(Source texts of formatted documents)
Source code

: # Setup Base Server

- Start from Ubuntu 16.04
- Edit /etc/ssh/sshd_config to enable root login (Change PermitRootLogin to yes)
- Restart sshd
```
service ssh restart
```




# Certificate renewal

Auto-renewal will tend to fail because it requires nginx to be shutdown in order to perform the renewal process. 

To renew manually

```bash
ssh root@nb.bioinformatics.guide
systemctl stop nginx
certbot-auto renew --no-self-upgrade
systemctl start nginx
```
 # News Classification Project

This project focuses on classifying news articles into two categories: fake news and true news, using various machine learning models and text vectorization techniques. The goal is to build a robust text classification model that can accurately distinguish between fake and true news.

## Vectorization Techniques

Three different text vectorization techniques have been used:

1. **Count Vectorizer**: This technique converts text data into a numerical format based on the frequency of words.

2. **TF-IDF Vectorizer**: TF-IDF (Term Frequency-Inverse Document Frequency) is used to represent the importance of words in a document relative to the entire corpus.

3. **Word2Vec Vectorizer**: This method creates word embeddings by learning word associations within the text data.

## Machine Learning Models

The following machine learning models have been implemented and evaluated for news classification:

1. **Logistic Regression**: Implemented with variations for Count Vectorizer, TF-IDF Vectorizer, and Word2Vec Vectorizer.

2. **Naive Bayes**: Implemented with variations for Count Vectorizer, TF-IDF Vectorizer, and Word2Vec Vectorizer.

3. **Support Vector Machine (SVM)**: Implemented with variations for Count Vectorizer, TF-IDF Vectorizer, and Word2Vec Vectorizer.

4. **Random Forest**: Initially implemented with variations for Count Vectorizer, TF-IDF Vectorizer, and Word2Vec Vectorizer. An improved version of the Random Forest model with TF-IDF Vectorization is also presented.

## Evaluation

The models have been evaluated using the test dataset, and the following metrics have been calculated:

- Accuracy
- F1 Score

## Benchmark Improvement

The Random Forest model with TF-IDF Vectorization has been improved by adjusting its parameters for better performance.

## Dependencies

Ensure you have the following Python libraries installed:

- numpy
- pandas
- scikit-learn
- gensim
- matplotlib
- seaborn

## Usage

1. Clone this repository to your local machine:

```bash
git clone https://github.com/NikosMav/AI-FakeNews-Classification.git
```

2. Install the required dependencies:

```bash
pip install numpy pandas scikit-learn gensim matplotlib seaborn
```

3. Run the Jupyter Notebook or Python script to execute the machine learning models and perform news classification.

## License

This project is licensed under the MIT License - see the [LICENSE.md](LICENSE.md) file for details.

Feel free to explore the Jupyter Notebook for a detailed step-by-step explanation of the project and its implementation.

== Brief ==
All that is wanted is the stretch of lines above from the one containing "Auto-renewal will tend" through the one containing "# News Classification Project", duplicated exactly.

== Solution ==
Auto-renewal will tend to fail because it requires nginx to be shutdown in order to perform the renewal process. 

To renew manually

```bash
ssh root@nb.bioinformatics.guide
systemctl stop nginx
certbot-auto renew --no-self-upgrade
systemctl start nginx
```
 # News Classification Project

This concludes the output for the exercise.